*** Opening of RECORD SET ***

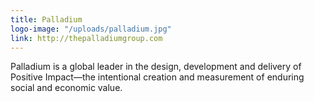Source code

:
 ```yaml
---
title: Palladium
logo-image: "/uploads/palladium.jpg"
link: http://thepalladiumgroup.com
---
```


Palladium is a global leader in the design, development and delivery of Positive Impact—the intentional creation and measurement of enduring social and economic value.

*** Close of RECORD SET ***
*** Opening of RECORD SET ***

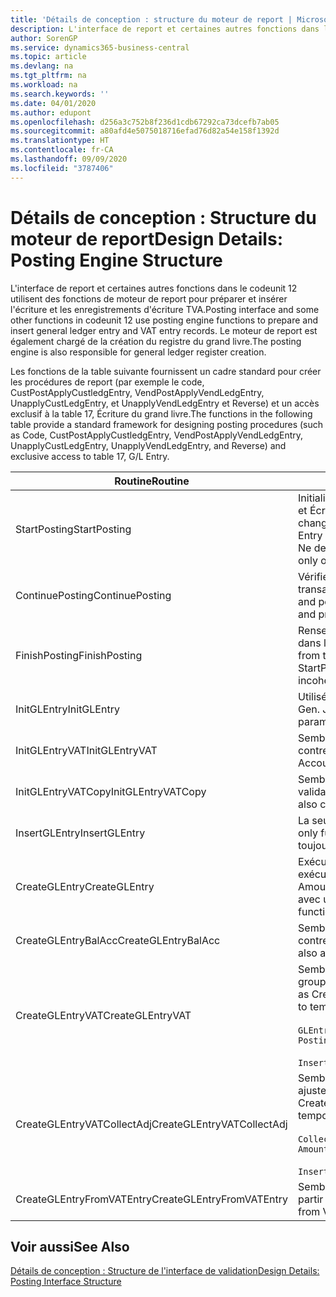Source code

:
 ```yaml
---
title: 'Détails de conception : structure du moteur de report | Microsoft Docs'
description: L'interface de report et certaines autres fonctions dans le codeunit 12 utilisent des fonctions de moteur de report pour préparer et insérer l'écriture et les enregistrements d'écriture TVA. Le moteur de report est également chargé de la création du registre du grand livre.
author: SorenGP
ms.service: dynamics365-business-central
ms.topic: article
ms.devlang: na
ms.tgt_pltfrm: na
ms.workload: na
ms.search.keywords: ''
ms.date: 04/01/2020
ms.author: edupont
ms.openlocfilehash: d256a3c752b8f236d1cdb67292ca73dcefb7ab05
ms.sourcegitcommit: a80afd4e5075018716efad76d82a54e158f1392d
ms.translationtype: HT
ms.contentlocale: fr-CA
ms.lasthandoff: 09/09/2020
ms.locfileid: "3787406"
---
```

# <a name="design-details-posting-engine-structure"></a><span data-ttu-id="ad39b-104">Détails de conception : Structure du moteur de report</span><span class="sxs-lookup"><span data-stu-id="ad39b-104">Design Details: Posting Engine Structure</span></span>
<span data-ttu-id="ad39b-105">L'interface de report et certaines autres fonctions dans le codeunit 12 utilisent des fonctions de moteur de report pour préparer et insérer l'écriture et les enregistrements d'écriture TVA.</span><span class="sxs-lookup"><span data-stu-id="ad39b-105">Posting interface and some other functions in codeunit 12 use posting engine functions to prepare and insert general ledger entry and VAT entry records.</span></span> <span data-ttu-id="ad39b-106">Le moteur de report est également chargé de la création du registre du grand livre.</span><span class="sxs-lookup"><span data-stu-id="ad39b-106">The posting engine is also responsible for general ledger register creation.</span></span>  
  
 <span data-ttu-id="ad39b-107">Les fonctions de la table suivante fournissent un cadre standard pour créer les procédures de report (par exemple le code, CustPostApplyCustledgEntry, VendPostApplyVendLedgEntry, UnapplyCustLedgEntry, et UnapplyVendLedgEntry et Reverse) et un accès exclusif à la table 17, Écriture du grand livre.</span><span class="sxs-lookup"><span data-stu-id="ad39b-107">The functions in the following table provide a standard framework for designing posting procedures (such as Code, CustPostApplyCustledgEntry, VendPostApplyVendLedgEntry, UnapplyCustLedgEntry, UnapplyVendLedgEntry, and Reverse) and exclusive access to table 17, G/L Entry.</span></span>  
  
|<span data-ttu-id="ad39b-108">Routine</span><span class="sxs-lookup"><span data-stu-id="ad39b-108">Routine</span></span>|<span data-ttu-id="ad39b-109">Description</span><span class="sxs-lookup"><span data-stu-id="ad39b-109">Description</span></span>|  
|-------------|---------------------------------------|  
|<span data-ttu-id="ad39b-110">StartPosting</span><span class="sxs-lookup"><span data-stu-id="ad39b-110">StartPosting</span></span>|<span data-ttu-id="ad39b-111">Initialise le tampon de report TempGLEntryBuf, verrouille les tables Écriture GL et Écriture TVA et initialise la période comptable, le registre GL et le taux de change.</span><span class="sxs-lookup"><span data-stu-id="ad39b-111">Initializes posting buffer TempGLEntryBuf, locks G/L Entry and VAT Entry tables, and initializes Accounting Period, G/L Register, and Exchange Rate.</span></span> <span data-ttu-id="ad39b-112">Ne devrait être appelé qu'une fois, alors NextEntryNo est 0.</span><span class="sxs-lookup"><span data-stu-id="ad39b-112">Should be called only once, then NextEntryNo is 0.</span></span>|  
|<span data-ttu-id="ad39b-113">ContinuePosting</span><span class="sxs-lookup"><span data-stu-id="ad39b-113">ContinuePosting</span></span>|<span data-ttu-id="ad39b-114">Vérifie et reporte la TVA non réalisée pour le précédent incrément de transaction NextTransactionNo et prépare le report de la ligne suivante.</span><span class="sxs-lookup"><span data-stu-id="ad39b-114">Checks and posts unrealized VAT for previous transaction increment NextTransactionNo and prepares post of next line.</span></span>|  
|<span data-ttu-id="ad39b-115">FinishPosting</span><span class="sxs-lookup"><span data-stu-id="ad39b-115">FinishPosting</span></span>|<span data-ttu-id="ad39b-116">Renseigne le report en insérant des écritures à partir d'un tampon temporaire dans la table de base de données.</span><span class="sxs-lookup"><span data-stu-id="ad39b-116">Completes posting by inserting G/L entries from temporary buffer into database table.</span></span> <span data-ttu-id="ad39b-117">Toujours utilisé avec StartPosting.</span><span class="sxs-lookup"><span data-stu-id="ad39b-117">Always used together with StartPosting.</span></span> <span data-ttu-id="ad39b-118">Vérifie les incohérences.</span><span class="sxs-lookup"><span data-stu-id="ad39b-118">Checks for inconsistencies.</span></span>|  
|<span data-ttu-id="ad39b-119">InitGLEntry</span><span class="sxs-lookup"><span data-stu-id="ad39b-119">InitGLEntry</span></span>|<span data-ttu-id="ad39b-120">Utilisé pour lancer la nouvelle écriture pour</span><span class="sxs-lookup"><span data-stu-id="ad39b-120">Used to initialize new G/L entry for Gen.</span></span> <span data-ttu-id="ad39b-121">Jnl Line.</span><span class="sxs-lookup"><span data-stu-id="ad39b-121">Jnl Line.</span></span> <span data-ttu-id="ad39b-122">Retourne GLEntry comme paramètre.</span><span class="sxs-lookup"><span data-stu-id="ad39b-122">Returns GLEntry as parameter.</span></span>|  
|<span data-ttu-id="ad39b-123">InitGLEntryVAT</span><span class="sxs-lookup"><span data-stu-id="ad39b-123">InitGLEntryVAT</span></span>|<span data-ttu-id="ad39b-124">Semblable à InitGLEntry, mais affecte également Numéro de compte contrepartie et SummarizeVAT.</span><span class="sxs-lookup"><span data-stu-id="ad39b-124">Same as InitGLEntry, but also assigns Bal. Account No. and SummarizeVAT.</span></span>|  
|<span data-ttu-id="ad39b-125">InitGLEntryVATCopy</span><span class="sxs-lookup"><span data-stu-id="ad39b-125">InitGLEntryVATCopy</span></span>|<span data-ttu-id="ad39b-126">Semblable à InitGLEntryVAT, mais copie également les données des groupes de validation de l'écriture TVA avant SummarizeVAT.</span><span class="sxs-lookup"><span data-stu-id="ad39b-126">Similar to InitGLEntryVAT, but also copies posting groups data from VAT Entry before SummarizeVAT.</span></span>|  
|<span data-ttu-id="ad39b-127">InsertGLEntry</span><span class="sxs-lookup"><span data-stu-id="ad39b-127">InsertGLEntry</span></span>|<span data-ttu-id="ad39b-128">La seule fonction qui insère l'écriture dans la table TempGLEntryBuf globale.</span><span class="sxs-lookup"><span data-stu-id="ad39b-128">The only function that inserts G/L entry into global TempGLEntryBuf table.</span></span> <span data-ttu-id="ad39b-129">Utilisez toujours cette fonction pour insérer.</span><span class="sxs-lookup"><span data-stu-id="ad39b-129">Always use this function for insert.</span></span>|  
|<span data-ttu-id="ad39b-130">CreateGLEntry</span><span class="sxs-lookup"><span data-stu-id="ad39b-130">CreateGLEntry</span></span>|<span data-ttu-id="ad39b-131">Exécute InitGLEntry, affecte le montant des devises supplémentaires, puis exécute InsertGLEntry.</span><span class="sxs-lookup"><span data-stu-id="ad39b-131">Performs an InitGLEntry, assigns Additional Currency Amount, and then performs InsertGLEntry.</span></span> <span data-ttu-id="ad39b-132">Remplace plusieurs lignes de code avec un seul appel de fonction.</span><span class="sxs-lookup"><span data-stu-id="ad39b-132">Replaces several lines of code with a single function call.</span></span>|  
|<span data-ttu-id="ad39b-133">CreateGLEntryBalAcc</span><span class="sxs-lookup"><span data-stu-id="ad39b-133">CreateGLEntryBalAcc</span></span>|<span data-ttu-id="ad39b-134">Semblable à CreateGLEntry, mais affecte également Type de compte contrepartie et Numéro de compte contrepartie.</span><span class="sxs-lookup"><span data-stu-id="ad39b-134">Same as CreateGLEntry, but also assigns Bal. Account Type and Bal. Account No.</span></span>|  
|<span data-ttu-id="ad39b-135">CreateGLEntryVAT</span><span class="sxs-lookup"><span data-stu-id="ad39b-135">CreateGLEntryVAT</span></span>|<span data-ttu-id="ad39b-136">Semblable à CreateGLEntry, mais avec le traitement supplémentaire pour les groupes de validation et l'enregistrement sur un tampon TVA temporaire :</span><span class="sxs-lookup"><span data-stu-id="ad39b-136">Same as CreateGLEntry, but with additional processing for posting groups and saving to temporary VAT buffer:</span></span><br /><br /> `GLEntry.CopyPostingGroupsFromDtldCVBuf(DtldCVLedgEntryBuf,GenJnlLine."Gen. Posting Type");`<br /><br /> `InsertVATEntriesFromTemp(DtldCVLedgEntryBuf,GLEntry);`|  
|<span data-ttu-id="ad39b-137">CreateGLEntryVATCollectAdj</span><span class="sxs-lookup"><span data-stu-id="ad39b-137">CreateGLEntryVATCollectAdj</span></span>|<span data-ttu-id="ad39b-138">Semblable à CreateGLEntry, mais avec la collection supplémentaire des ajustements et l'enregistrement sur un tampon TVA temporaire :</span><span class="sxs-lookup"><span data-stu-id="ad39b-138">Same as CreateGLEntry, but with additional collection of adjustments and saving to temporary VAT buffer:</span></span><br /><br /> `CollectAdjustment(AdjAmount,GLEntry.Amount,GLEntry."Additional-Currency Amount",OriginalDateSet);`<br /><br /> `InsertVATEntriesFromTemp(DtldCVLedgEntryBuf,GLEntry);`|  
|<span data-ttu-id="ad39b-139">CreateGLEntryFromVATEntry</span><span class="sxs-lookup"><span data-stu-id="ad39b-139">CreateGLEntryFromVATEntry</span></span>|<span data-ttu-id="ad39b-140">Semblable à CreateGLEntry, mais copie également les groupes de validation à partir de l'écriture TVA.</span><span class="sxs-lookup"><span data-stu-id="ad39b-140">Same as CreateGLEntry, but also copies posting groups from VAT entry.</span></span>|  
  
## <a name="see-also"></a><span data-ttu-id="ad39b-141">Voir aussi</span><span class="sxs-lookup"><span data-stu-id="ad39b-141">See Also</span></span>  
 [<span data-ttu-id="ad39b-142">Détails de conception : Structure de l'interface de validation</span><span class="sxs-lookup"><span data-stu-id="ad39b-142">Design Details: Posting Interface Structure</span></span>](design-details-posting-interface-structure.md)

*** Close of RECORD SET ***

The lines you need are those containing "Details"; find them in the records and copy them.

** ANSWER FOR THIS EXERCISE **
# <a name="design-details-posting-engine-structure"></a><span data-ttu-id="ad39b-104">Détails de conception : Structure du moteur de report</span><span class="sxs-lookup"><span data-stu-id="ad39b-104">Design Details: Posting Engine Structure</span></span>
 [<span data-ttu-id="ad39b-142">Détails de conception : Structure de l'interface de validation</span><span class="sxs-lookup"><span data-stu-id="ad39b-142">Design Details: Posting Interface Structure</span></span>](design-details-posting-interface-structure.md)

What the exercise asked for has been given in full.